Ohioans will vote for the attorney general, whose role is to defend state laws, in the Nov. 8 general election.
The race is highly contentious, with incumbent Dave Yost, a Republican, running against Democrat Jeff Crossman. The two have differing opinions on a variety of hot-button issues.
Yost, who has served in the position since 2019, has said he’d like to hold those who negotiate drug prices accountable, fight human trafficking and find funding for annual training for police officers. During his term, Ohio has led or joined 23 lawsuits against the federal government.
These include a lawsuit challenging vaccine mandated for federal contractors, a lawsuit to overturn the federal ban on bump stocks — gun stocks that convert firearms into machine-gun like weapons — and two lawsuits attempting to stop the Biden administration from enforcing discrimination rules on gender identity and sexual orientation.
When the U.S. Supreme Court ruled against the constitutional right to an abortion, Yost, 65, went to court the same day to lift the stay on Ohio’s six-week abortion law. He was successful.
Yost also expressed doubt about the story of a 10-year-old Ohio girl who traveled to Indiana for an abortion because of Ohio’s new six-week abortion ban. Testimony from a detective proved the story was true.
Yost has declined to share his position on a full abortion ban and the elimination of training and background checks for concealed weapons, opposes legalizing marijuana and supports starting a database of police shootings.

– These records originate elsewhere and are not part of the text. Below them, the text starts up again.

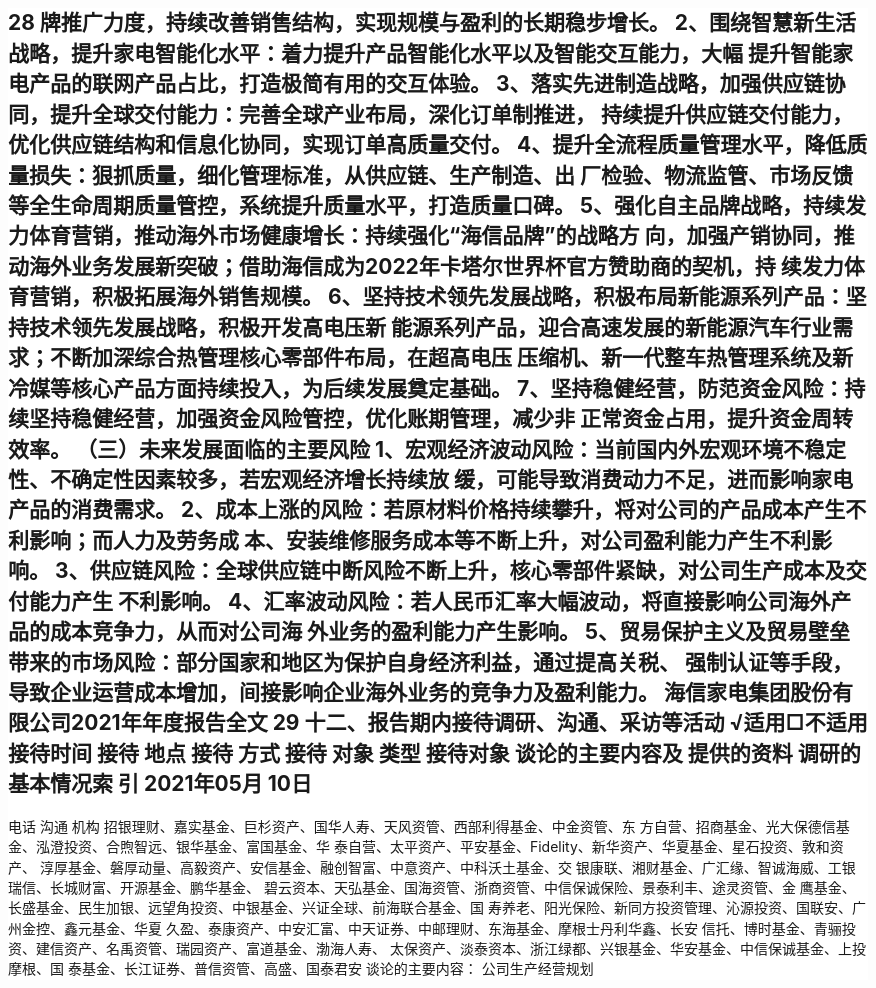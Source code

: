 28
牌推广力度，持续改善销售结构，实现规模与盈利的长期稳步增长。
2、围绕智慧新生活战略，提升家电智能化水平：着力提升产品智能化水平以及智能交互能力，大幅
提升智能家电产品的联网产品占比，打造极简有用的交互体验。
3、落实先进制造战略，加强供应链协同，提升全球交付能力：完善全球产业布局，深化订单制推进，
持续提升供应链交付能力，优化供应链结构和信息化协同，实现订单高质量交付。
4、提升全流程质量管理水平，降低质量损失：狠抓质量，细化管理标准，从供应链、生产制造、出
厂检验、物流监管、市场反馈等全生命周期质量管控，系统提升质量水平，打造质量口碑。
5、强化自主品牌战略，持续发力体育营销，推动海外市场健康增长：持续强化“海信品牌”的战略方
向，加强产销协同，推动海外业务发展新突破；借助海信成为2022年卡塔尔世界杯官方赞助商的契机，持
续发力体育营销，积极拓展海外销售规模。
6、坚持技术领先发展战略，积极布局新能源系列产品：坚持技术领先发展战略，积极开发高电压新
能源系列产品，迎合高速发展的新能源汽车行业需求；不断加深综合热管理核心零部件布局，在超高电压
压缩机、新一代整车热管理系统及新冷媒等核心产品方面持续投入，为后续发展奠定基础。
7、坚持稳健经营，防范资金风险：持续坚持稳健经营，加强资金风险管控，优化账期管理，减少非
正常资金占用，提升资金周转效率。
（三）未来发展面临的主要风险
1、宏观经济波动风险：当前国内外宏观环境不稳定性、不确定性因素较多，若宏观经济增长持续放
缓，可能导致消费动力不足，进而影响家电产品的消费需求。
2、成本上涨的风险：若原材料价格持续攀升，将对公司的产品成本产生不利影响；而人力及劳务成
本、安装维修服务成本等不断上升，对公司盈利能力产生不利影响。
3、供应链风险：全球供应链中断风险不断上升，核心零部件紧缺，对公司生产成本及交付能力产生
不利影响。
4、汇率波动风险：若人民币汇率大幅波动，将直接影响公司海外产品的成本竞争力，从而对公司海
外业务的盈利能力产生影响。
5、贸易保护主义及贸易壁垒带来的市场风险：部分国家和地区为保护自身经济利益，通过提高关税、
强制认证等手段，导致企业运营成本增加，间接影响企业海外业务的竞争力及盈利能力。
海信家电集团股份有限公司2021年年度报告全文
29
十二、报告期内接待调研、沟通、采访等活动
√适用□不适用
接待时间
接待
地点
接待
方式
接待
对象
类型
接待对象
谈论的主要内容及
提供的资料
调研的基本情况索
引
2021年05月
10日
--
电话
沟通
机构
招银理财、嘉实基金、巨杉资产、国华人寿、天风资管、西部利得基金、中金资管、东
方自营、招商基金、光大保德信基金、泓澄投资、合煦智远、银华基金、富国基金、华
泰自营、太平资产、平安基金、Fidelity、新华资产、华夏基金、星石投资、敦和资产、
淳厚基金、磐厚动量、高毅资产、安信基金、融创智富、中意资产、中科沃土基金、交
银康联、湘财基金、广汇缘、智诚海威、工银瑞信、长城财富、开源基金、鹏华基金、
碧云资本、天弘基金、国海资管、浙商资管、中信保诚保险、景泰利丰、途灵资管、金
鹰基金、长盛基金、民生加银、远望角投资、中银基金、兴证全球、前海联合基金、国
寿养老、阳光保险、新同方投资管理、沁源投资、国联安、广州金控、鑫元基金、华夏
久盈、泰康资产、中安汇富、中天证券、中邮理财、东海基金、摩根士丹利华鑫、长安
信托、博时基金、青骊投资、建信资产、名禹资管、瑞园资产、富道基金、渤海人寿、
太保资产、淡泰资本、浙江绿都、兴银基金、华安基金、中信保诚基金、上投摩根、国
泰基金、长江证券、普信资管、高盛、国泰君安
谈论的主要内容：
公司生产经营规划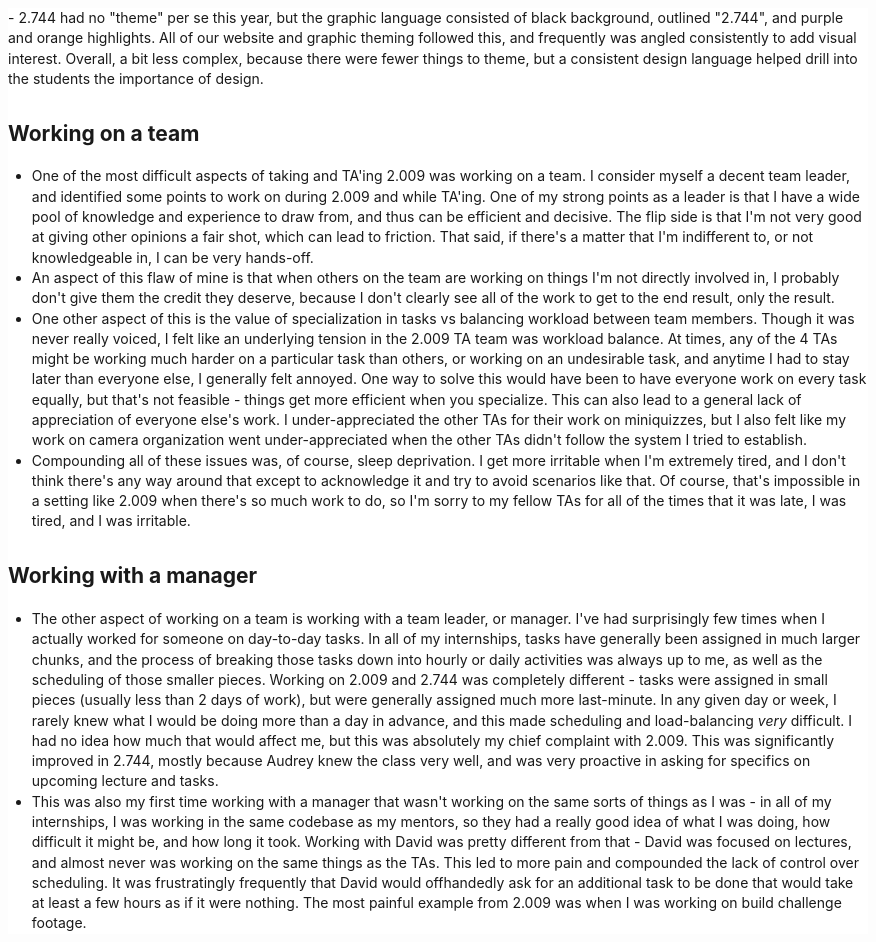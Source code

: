 <div class="gallery">
<figure name="12" alt="2.009 8-bit" caption="2.009 theming evolved into an 8-bit style for final presentations (still heavily featuring team colors)."></figure>
</div>
- 2.744 had no "theme" per se this year, but the graphic language consisted of black background, outlined "2.744", and purple and orange highlights. All of our website and graphic theming followed this, and frequently was angled consistently to add visual interest. Overall, a bit less complex, because there were fewer things to theme, but a consistent design language helped drill into the students the importance of design.

<div class="gallery">
<figure name="2018-05-18-taing-009-744-7.png" alt="2.744 website" caption="The 2.744 website theming from this year."></figure>
</div>

## Working on a team
- One of the most difficult aspects of taking and TA'ing 2.009 was working on a team. I consider myself a decent team leader, and identified some points to work on during 2.009 and while TA'ing. One of my strong points as a leader is that I have a wide pool of knowledge and experience to draw from, and thus can be efficient and decisive. The flip side is that I'm not very good at giving other opinions a fair shot, which can lead to friction. That said, if there's a matter that I'm indifferent to, or not knowledgeable in, I can be very hands-off.
- An aspect of this flaw of mine is that when others on the team are working on things I'm not directly involved in, I probably don't give them the credit they deserve, because I don't clearly see all of the work to get to the end result, only the result.
- One other aspect of this is the value of specialization in tasks vs balancing workload between team members. Though it was never really voiced, I felt like an underlying tension in the 2.009 TA team was workload balance. At times, any of the 4 TAs might be working much harder on a particular task than others, or working on an undesirable task, and anytime I had to stay later than everyone else, I generally felt annoyed. One way to solve this would have been to have everyone work on every task equally, but that's not feasible - things get more efficient when you specialize. This can also lead to a general lack of appreciation of everyone else's work. I under-appreciated the other TAs for their work on miniquizzes, but I also felt like my work on camera organization went under-appreciated when the other TAs didn't follow the system I tried to establish.
- Compounding all of these issues was, of course, sleep deprivation. I get more irritable when I'm extremely tired, and I don't think there's any way around that except to acknowledge it and try to avoid scenarios like that. Of course, that's impossible in a setting like 2.009 when there's so much work to do, so I'm sorry to my fellow TAs for all of the times that it was late, I was tired, and I was irritable.

## Working with a manager
<ul>
	<li>The other aspect of working on a team is working with a team leader, or manager. I've had surprisingly few times when I actually worked for someone on day-to-day tasks. In all of my internships, tasks have generally been assigned in much larger chunks, and the process of breaking those tasks down into hourly or daily activities was always up to me, as well as the scheduling of those smaller pieces. Working on 2.009 and 2.744 was completely different - tasks were assigned in small pieces (usually less than 2 days of work), but were generally assigned much more last-minute. In any given day or week, I rarely knew what I would be doing more than a day in advance, and this made scheduling and load-balancing <em>very</em> difficult. I had no idea how much that would affect me, but this was absolutely my chief complaint with 2.009. This was significantly improved in 2.744, mostly because Audrey knew the class very well, and was very proactive in asking for specifics on upcoming lecture and tasks.</li>
	<li>This was also my first time working with a manager that wasn't working on the same sorts of things as I was - in all of my internships, I was working in the same codebase as my mentors, so they had a really good idea of what I was doing, how difficult it might be, and how long it took. Working with David was pretty different from that - David was focused on lectures, and almost never was working on the same things as the TAs. This led to more pain and compounded the lack of control over scheduling. It was frustratingly frequently that David would offhandedly ask for an additional task to be done that would take at least a few hours as if it were nothing. The most painful example from 2.009 was when I was working on build challenge footage.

Yost began his career in journalism before he came a Delaware County prosecutor and state auditor. He was elected to the attorney general’s office in 2018.
Crossman, a representative in the Ohio House, has said he would like to investigate public corruption. When Yost filed a lawsuit to block FirstEnergy from taking fees from customers for two nuclear plants in the state, Crossman called it insufficient.
Crossman opposes a full abortion ban, wants to continue training and background checks for concealed carry weapons, wants voters to decide if marijuana should be legal and supports starting a database of police shootings.
Crossman has voted against “gerrymandered” maps and introduced bills he said would fight the “culture of corruption” in Columbus.
According to his website, Crossman was an attorney before he became a state representative.
Ohioans can vote in person at their local voting location on Nov. 8 from 6:30 a.m. to 7:30 p.m., or early in person until the Monday before election day. Absentee voting by mail must be postmarked by Nov. 7. More voting information can be found at VoteOhio.Gov.